Rizal Ramli Bongkar Tiga Aib Freeport Terhadap Bangsa Indonesia

Freeport Indonesia telah membuang limbah beracun dan berbahaya ke Sungai Amunghei di Papua.

oleh Fiki Ariyanti diperbarui 13 Okt 2015, 18:30 WIB
Menteri Koordinator Kemaritiman dan Sumber Daya, Rizal Ramli saat memberi keterangan usai menggelar rapat koordinasi di Gedung BPPT, Jakarta, Senin (21/9/2015). Rakor membahas potensi gas yang ada di Blok Masela. (Liputan6.com/Helmi Fithriansyah)

Liputan6.com, Jakarta - Kabar perpanjangan kontrak PT Freeport Indonesia tengah menjadi isu hangat yang dilontarkan Menteri Koordinator Bidang Kemaritiman dan Sumber Daya, Rizal Ramli hingga menyindir Menteri Energi dan Sumber Daya Mineral (ESDM), Sudirman Said dengan sebutan keblinger atau sesat.

Kini, Rizal membongkar aib perusahaan tambang emas dan mineral raksasa itu di depan anggota Banggar DPR RI saat Rapat Kerja Pembahasan Rencana Kerja Anggaran Kementerian dan Lembaga di Gedung DPR, Jakarta, Selasa (13/10/2015).

Kesalahan pertama, kata dia, sejak 1967-2014, Freeport Indonesia hanya menyetorkan royalti dari kekayaan alam yang dikeruk sebesar 1 persen untuk emas dan tembaga nol koma sekian persen. Sementara perusahaan tambang di dunia, rata-rata membayar royalti emas 6 persen-7 persen dan tembaga sekian persen.

"Kenapa begitu, mohon maaf karena ada Korupsi, Kolusi dan Nepotisme (KKN). Setiap perpanjangan kontrak terjadi KKN. Saat awal orde baru tidak apa, mungkin belum ada investor yang masuk, dan seharusnya sejak 1980-an, kita bisa diuntungkan dari setiap perpanjangan kontrak, tapi term tidak berubah karena pejabatnya mudah disogok," tegas Rizal.
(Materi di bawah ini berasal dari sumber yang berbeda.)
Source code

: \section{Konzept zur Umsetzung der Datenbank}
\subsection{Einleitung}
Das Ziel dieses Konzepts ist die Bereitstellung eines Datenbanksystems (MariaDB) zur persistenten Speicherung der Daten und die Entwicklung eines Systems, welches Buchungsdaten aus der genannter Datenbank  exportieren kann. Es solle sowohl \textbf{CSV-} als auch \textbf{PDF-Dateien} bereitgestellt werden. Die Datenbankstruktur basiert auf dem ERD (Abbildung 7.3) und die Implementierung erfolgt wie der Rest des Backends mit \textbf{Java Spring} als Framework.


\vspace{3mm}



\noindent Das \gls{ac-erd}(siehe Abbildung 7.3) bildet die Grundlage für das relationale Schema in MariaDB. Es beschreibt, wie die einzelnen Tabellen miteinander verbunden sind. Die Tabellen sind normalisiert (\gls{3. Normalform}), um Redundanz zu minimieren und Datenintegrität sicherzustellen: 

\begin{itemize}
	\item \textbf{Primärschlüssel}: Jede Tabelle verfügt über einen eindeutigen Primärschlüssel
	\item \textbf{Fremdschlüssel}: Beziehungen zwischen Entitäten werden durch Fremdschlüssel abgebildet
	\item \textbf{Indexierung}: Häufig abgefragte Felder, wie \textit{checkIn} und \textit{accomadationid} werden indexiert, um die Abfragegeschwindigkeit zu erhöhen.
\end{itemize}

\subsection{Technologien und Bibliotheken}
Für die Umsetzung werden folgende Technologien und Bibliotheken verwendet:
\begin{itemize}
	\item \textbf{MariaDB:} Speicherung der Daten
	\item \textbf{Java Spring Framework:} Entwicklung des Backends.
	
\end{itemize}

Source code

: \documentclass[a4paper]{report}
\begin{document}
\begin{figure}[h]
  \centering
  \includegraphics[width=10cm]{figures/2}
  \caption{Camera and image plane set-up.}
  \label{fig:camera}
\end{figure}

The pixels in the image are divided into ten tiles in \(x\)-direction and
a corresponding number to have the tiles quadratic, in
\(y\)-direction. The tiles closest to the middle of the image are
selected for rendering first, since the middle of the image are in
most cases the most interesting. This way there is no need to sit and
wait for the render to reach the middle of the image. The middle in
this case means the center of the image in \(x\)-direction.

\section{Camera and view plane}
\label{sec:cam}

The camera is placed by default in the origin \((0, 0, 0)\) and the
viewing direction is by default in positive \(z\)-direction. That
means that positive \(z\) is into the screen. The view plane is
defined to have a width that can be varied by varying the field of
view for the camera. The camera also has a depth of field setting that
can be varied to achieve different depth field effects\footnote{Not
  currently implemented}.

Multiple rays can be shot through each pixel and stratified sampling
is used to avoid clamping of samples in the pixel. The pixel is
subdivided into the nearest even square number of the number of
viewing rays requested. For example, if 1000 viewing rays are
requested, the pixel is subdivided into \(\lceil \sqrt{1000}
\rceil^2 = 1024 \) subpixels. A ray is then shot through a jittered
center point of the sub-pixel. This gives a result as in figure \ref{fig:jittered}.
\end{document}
Kesalahan kedua, sambungnya, Freeport Indonesia telah membuang limbah beracun dan berbahaya atau limbah tailing ke Sungai Amunghei di Papua tanpa dilakukan pemrosesan. Akibat dari kesengajaan itu, diakui Rizal, kesehatan warga memburuk dan banyak ikan mati bergelimpangan.

"Perusahaan tambang di AS saja tidak berani melanggar UU Lingkungan Hidup. Seperti perusahaan BP yang menumpahkan minyak di Teluk Meksiko, dihukum US$ 30 miliar. Tapi perusahaan di Indonesia seenaknya saja, itu karena pejabat kita mudah disogok dan dilobi, semua bisa diatur," terang dia.

Kesalahan ketiga, Rizal bilang, Freeport mencla-mencle melakukan divestasi saham. Padahal divestasi saham masuk dalam poin perpanjangan kontrak antara pemerintah dan Freeport Indonesia. Sementara PT Newmont Nusa Tenggara dan perusahaan lain sanggup memenuhi syarat tersebut.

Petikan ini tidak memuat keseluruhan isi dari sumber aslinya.